I wasn’t about to let this pesky pair of underwear be the reason for my suffering. I was going to survive this plague with as little pain as possible. As soon as my mother left the room, I ripped my underwear off like they were on fire. My stomach started to feel better immediately. I knew it would help. My mother obviously didn’t know what she was talking about.

A few more hours passed and a few more naps were taken. Then the pain started to emerge in my abdominal again. I started whining and yelling for my mother. “Mom. Mom. Mom! Mom!” I exclaimed, getting louder and louder with each syllable.

“What? What’s wrong?” My mother questioned as she came flying into the room.

“My belly really hurts again.” The tears began to roll down my face.

“Did you try going to the bathroom?” She asked, like I didn’t already think of that already. Okay, it really hadn’t occurred to me to try and go to the bathroom. But I couldn’t get up because I had taken my underwear off. I did exactly what she told me not to do. I wasn’t about to get in trouble while I was sick. That’s the worst situation a kid could ever face.

“I tried. I didn’t help.” I lied.

“Did you try throwing up? I know you hate it, but it will make your belly feel better.” My mother rubbed my forehead. I began to cry again. I really hate throwing up. If I could be in pain for four years and not throw up at all, I would be content with that. But this pain was almost unbearable and I needed anything to make it go away.

“Okay. I’ll try.” As soon as I finished this sentence, I began to vomit in the trashcan beside me. It continued for what felt like three hours, but in reality it was only about thirty seconds. I hadn’t realized what had just happened until my mother started to scream words at me amidst the vomiting. After I was done, I realized the damage I had done.

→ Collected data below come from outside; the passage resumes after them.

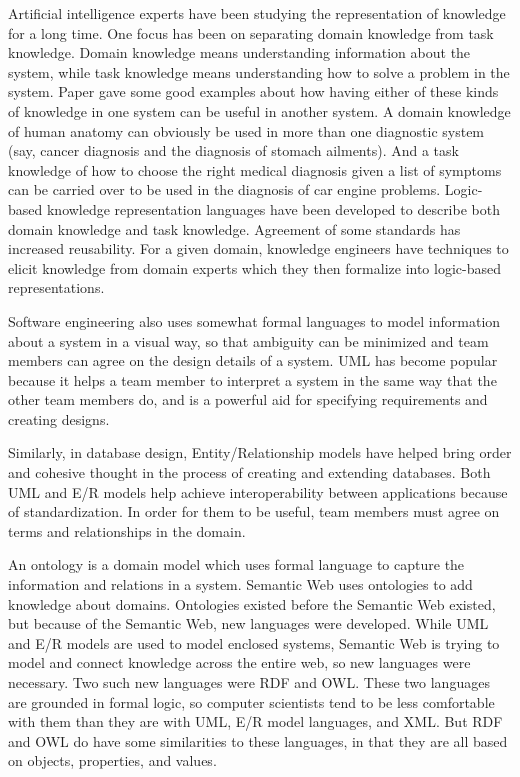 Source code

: \documentclass[10pt,journal,compsoc]{IEEEtran}
\begin{document}
Artificial intelligence experts have been studying the representation  of knowledge for a long time.  One focus has been on separating domain knowledge from task knowledge.  Domain knowledge means understanding information about the system, while task knowledge means understanding how to solve a problem in the system.  Paper \cite{_social_2007} gave some good examples about how having either of these kinds of knowledge in one system can be useful in another system.  A domain knowledge of human anatomy can obviously be used in more than one diagnostic system (say, cancer diagnosis and the diagnosis of stomach ailments).  And a task knowledge of how to choose the right medical diagnosis given a list of symptoms can be carried over to be used in the diagnosis of car engine problems.  Logic-based knowledge representation languages have been developed to describe both domain knowledge and task knowledge.  Agreement of some standards has increased reusability.  For a given domain, knowledge engineers have techniques to elicit knowledge from domain experts which they then formalize into logic-based representations.  

Software engineering also uses somewhat formal languages to model information about a system in a visual way, so that ambiguity can be minimized and team members can agree on the design details of a system.  UML  has become popular because it helps a team member to interpret a system in the same way that the other team members do, and is a powerful aid for specifying requirements and creating designs.  

Similarly, in database design, Entity/Relationship models have helped bring order and cohesive thought in the process of creating and extending databases.   Both UML and E/R models help achieve interoperability between applications because of standardization.  In order for them to be useful, team members must agree on terms and relationships in the domain.  

An ontology is a domain model which uses formal language to capture the information and relations in a system.   Semantic Web uses ontologies to add knowledge about domains.  Ontologies existed before the Semantic Web existed, but because of the Semantic Web, new languages were developed.  While UML and E/R models are used to model enclosed systems, Semantic Web is trying to model and connect knowledge across the entire web, so new languages were necessary.  Two such new languages were RDF and OWL.  These two languages are grounded in formal logic, so computer scientists tend to be less comfortable with them than they are with UML, E/R model languages, and XML.  But RDF and OWL do have some similarities to these languages, in that they are all based on objects, properties, and values.
\end{document}
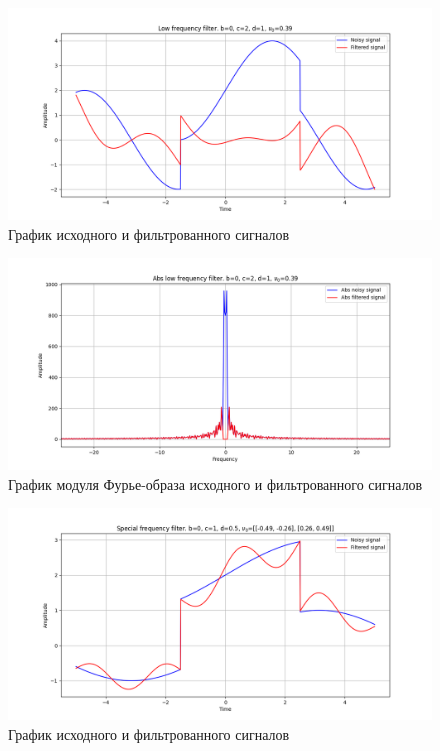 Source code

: \documentclass[a4paper, 12pt]{article}
\begin{document}
    \begin{figure}[!htb]
        \centering
        \includegraphics[scale=0.485]{2_2_u_flt_u_nospec.png}
        \captionsetup{skip=0pt}
        \caption{График исходного и фильтрованного сигналов}
        \label{fig:fig81}
    \end{figure}
    \begin{figure}[!htb]
        \centering
        \includegraphics[scale=0.485]{2_2_abs_u_U_nospec.png}
        \captionsetup{skip=0pt}
        \caption{График модуля Фурье-образа исходного и фильтрованного сигналов}
        \label{fig:fig82}
    \end{figure}
    \begin{figure}[!htb]
        \centering
        \includegraphics[scale=0.485]{3_u_flt_u_nospec.png}
        \captionsetup{skip=0pt}
        \caption{График исходного и фильтрованного сигналов}
        \label{fig:fig83}
    \end{figure}
\end{document}
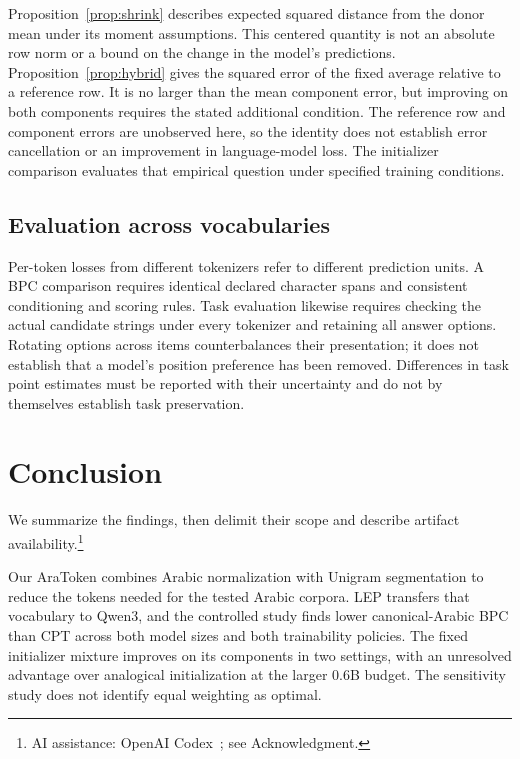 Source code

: \documentclass{ieeeaccess}
\begin{document}
Proposition~\ref{prop:shrink} describes expected squared distance from the
donor mean under its moment assumptions. This centered quantity is not an
absolute row norm or a bound on the change in the model's predictions.
Proposition~\ref{prop:hybrid} gives the squared error of the fixed average
relative to a reference row. It is no larger than the mean component error,
but improving on both components requires the stated additional condition.
The reference row and component errors are unobserved here, so the identity
does not establish error cancellation or an improvement in language-model
loss. The initializer comparison evaluates that empirical question under
specified training conditions.

\subsection{Evaluation across vocabularies}

Per-token losses from different tokenizers refer to different prediction
units. A BPC comparison requires identical declared character spans and
consistent conditioning and scoring rules. Task evaluation likewise requires
checking the actual candidate strings under every tokenizer and retaining
all answer options. Rotating options across items counterbalances their
presentation; it does not establish that a model's position preference has
been removed. Differences in task point estimates must be reported with
their uncertainty and do not by themselves establish task preservation.

\section{Conclusion}
\label{sec:conclusion}

We summarize the findings, then delimit their scope and describe artifact availability.\footnote{AI assistance: OpenAI Codex~\cite{openaicodex2026}; see Acknowledgment.}

Our AraToken combines Arabic normalization with Unigram segmentation to
reduce the tokens needed for the tested Arabic corpora. LEP transfers
that vocabulary to Qwen3, and the controlled study finds lower
canonical-Arabic BPC than CPT across both model sizes and both
trainability policies. The fixed initializer mixture improves on its
components in two settings, with an unresolved advantage over analogical
initialization at the larger 0.6B budget. The sensitivity study does not
identify equal weighting as optimal.
\end{document}
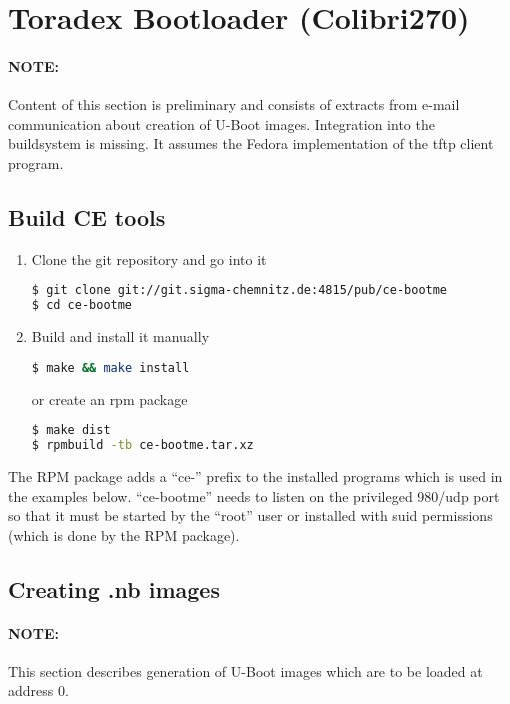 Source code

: \section{Toradex Bootloader (Colibri270)}

\paragraph{NOTE:} Content of this section is preliminary and consists
of extracts from e-mail communication about creation of U-Boot images.
Integration into the buildsystem is missing.  It assumes the Fedora
implementation of the tftp client program.

\subsection{Build CE tools}

\begin{enumerate}
\item Clone the git repository and go into it
\begin{lstlisting}[language=sh]
$ git clone git://git.sigma-chemnitz.de:4815/pub/ce-bootme
$ cd ce-bootme
\end{lstlisting}
\item Build and install it manually
\begin{lstlisting}[language=sh]
$ make && make install
\end{lstlisting}%
or create an rpm package
\begin{lstlisting}[language=sh]
$ make dist
$ rpmbuild -tb ce-bootme.tar.xz
\end{lstlisting}
\end{enumerate}

The RPM package adds a ``ce-'' prefix to the installed programs which
is used in the examples below. ``ce-bootme'' needs to listen on the
privileged 980/udp port so that it must be started by the ``root''
user or installed with suid permissions (which is done by the RPM
package).

\subsection{Creating .nb images}

\paragraph{NOTE:} This section describes generation of U-Boot images
which are to be loaded at address 0.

“Did you just shit your pants?!” My mother exclaimed. She ripped the blanket off of me and began to gag. I had, indeed, deficated on the couch. It wasn’t just your average excrement. It was full on diarrhea, EVERYWHERE. “I TOLD YOU NOT TO TAKE YOUR UNDERWEAR OFF!” She yelled again. I guess I had no control over my body. It just happened. I was so embarrassed, even if it was just my mother. I had literally just pooped on the couch that my family uses to sit on. I was going into the third grade and just pooped on the couch. Not even in my pants. ON THE COUCH. “Go upstairs and take a shower. DO NOT TOUCH ANYTHING.” She commanded. I started to cry once again. I had just faced my worst fear. I was being yelled at while I was sick; and by my mother no less. I just wanted to be comforted and to feel better. But I guess I deserved it. I mean, I basically ruined our household furniture with my lack of consideration and respect. The phrase, “This is why we can’t have nice things!” echoed in my head as I shamefully climbed the stairs to the bathroom.

I took a shower. Put on clean clothes, including underwear this time. My mother even made me wear pants. How dare she? But I obliged considering the circumstances. Later on that evening, the rest of my family had returned home from my grandparent’s house including my grandparent’s. They wanted to see how I was feeling. It was Christmas, after all. By this point, my mother was starting to feel the effects of taking care of me all day. She was pale, sweating, and looked like a walking zombie. By the time 8:00 hit, my entire family was in bed ready to sleep for an eternity.

I was feeling like a new person the next morning. I was the first one up and had enough energy to put Richard Simmons to shame. It took my family an entire hour to fully get out of bed and walk downstairs into the living room. And needless to say, everyone avoided sitting on the couch.

Christmas Day, 2001 was a happy day for me. I was no longer sick, and had presents out the wazoo! No stomach pains for me! And so many toys to play with! It was a different story for the rest of my family. My mother, father, and sister now had “the plague of pure torture” and were experiencing the same things I had experienced just one day earlier. I felt bad until I unwrapped a Britney Spears Barbie Doll fully equipped with a red leather, full body jumpsuit.